PAPR and security in OFDM-PON via optimum block dividing with dynamic key and 2D-LASM.

Abstract

An approach for peak-to-average-power ratio (PAPR) reduction and security improvement in an orthogonal frequency division multiplexing passive optical network (OFDM-PON) is proposed by using optimum block dividing with 2-dimensional logistic adjusted sine map (2D-LASM) and dynamic key assignment technique. One frame of OFDM signal can be regarded as a symbol matrix. All the divisors of length and width of matrix can be calculated out, and each divisor of length and width can be arbitrarily combined to divide the matrix into blocks.
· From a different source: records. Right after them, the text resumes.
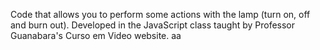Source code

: Code that allows you to perform some actions with the lamp (turn on, off and burn out).
Developed in the JavaScript class taught by Professor Guanabara's Curso em Video website.
aa
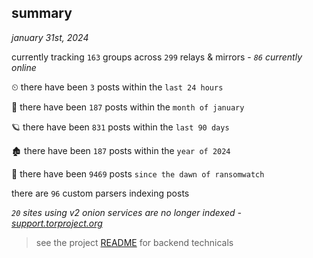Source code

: 
## summary
_january 31st, 2024_

currently tracking `163` groups across `299` relays & mirrors - _`86` currently online_

⏲ there have been `3` posts within the `last 24 hours`

🦈 there have been `187` posts within the `month of january`

🪐 there have been `831` posts within the `last 90 days`

🏚 there have been `187` posts within the `year of 2024`

🦕 there have been `9469` posts `since the dawn of ransomwatch`

there are `96` custom parsers indexing posts

_`20` sites using v2 onion services are no longer indexed - [support.torproject.org](https://support.torproject.org/onionservices/v2-deprecation/)_

> see the project [README](https://github.com/joshhighet/ransomwatch#ransomwatch--) for backend technicals
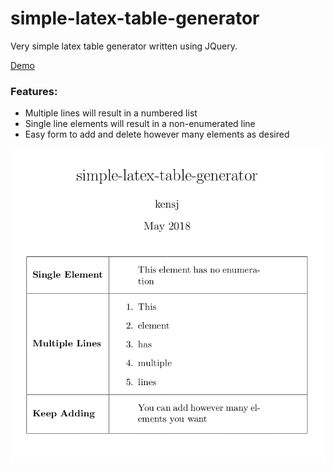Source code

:# simple-latex-table-generator

Very simple latex table generator written using JQuery.

[Demo](https://www.kenjijapra.com/demo/simple-latex-table-generator/)

### Features:

* Multiple lines will result in a numbered list
* Single line elements will result in a non-enumerated line
* Easy form to add and delete however many elements as desired

![Multiple Lines](/git-images/multiple-lines.png)
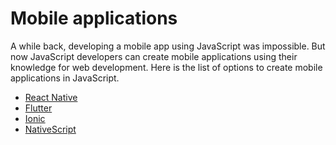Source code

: # Mobile applications
A while back, developing a mobile app using JavaScript was impossible. But now JavaScript developers can create mobile applications using their knowledge for web development. Here is the list of options to create mobile applications in JavaScript.

- [React Native](https://reactnative.dev/)
- [Flutter](https://flutter.dev/)
- [Ionic](https://ionicframework.com/)
- [NativeScript](https://nativescript.org/)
A 4D hyperchaotic system is applied to generate a cipher book for 2D-LASM. And we assign different dynamic key groups from the cipher book for 2D-LASM to encrypt different block dividing situations. Different encrypted divisor blocks can obtain different values of PAPR. The optimum dividing situation is obtained by calculating out the minimum value of PAPR (VPAPR). The values of optimum encryption signal (VPAPR-op), the original signal (VPAPR-or) and the optimization ratio (η) are gradually equal to 146, 269 and 1.82, respectively, with the number of quadrature amplitude modulation (QAM) symbols in each subcarrier increasing. Simulating 1000 sets of 120×200 QAM symbols, the distribution of η approximately meets the Rayleigh distribution and its central distribution is around 1.7. The processing time decreases with the number of QAM symbols increasing in each block. The performance of PAPR reduction is more than 3 dB between the secure optimum signal and the original signal. In addition, the hyper-threading technique with two algorithms is applied to improve the performance of the encryption method. They promote the processing time by 38.6% and 50%, respectively. Finally, a 22.06 Gb/s optimum encryption OFDM signal transmits through a back-to-back (BTB) system and a 25-km standard single mode fiber (SSMF). These experimental results verify that the proposed approach is a promising candidate for solving both of PAPR reduction and security improvement in access network systems.